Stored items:
——
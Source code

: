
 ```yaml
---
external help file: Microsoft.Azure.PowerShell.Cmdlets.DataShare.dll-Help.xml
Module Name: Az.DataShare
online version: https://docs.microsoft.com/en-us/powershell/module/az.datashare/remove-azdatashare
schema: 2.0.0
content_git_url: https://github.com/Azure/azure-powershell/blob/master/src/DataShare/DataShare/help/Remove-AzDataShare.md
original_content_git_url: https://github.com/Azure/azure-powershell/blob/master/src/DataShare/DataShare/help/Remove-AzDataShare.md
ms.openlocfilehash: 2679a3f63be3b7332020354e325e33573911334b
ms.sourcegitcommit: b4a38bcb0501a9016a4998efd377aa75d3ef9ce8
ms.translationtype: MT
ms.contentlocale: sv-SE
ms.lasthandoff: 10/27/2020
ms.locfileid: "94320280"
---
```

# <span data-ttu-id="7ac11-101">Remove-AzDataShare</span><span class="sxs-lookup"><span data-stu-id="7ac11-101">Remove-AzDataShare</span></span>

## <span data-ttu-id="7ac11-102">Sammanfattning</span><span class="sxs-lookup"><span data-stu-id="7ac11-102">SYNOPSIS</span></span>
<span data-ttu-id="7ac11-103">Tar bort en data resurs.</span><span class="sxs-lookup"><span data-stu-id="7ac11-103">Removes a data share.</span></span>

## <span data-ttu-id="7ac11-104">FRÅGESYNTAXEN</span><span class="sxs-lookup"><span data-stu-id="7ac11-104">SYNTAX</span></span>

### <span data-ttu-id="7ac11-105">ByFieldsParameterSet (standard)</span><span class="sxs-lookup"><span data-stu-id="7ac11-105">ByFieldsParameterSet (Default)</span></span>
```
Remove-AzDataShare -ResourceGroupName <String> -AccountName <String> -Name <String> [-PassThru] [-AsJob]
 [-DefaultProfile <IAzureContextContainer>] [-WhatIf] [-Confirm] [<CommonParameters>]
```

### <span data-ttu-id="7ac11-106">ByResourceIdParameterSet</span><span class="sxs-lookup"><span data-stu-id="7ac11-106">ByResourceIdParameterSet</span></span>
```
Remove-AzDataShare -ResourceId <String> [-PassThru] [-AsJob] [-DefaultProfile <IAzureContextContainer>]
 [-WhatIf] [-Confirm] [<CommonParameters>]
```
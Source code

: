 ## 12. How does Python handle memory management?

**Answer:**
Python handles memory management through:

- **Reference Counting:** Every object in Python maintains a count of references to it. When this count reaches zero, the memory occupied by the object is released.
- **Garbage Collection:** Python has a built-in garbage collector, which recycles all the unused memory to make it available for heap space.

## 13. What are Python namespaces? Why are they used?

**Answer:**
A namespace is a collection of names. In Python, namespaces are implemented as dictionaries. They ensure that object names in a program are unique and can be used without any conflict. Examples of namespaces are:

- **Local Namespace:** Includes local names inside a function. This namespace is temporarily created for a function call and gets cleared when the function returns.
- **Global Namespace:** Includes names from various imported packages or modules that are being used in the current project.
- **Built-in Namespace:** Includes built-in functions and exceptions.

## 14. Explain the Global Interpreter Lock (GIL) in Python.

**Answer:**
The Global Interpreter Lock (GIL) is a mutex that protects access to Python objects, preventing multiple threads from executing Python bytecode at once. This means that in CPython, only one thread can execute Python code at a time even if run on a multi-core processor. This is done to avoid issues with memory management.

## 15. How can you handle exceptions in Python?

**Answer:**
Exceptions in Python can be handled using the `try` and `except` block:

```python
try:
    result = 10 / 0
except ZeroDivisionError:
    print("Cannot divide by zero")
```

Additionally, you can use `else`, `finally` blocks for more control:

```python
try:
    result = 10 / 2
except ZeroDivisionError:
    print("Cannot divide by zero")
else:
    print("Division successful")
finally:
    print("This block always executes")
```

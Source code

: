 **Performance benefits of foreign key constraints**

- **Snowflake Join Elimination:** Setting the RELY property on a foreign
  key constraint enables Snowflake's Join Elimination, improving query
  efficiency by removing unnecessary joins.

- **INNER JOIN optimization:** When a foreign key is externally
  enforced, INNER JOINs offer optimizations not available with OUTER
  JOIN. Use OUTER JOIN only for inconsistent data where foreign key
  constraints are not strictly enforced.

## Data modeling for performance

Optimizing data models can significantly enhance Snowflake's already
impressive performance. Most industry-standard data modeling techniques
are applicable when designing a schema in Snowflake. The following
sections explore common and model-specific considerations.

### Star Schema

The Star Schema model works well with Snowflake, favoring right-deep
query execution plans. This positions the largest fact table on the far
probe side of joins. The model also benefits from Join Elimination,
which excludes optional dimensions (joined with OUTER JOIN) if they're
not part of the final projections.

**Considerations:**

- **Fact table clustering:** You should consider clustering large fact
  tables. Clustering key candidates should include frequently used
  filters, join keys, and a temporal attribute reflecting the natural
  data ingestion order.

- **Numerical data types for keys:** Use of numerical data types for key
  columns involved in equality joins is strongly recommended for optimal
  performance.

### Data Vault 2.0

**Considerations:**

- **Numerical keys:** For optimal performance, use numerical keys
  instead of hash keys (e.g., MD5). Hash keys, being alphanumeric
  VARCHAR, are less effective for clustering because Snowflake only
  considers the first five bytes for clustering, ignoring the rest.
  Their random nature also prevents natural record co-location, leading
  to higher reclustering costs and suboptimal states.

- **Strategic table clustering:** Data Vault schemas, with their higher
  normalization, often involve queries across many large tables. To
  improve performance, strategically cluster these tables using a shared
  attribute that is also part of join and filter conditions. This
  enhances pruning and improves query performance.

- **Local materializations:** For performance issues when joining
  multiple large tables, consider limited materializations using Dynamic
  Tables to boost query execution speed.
——
What you should do: For the lines above, output exactly those from the line containing "which excludes optional" through the line containing "- **Fact table", and skip the others.

Answer below:
which excludes optional dimensions (joined with OUTER JOIN) if they're
not part of the final projections.

**Considerations:**

- **Fact table clustering:** You should consider clustering large fact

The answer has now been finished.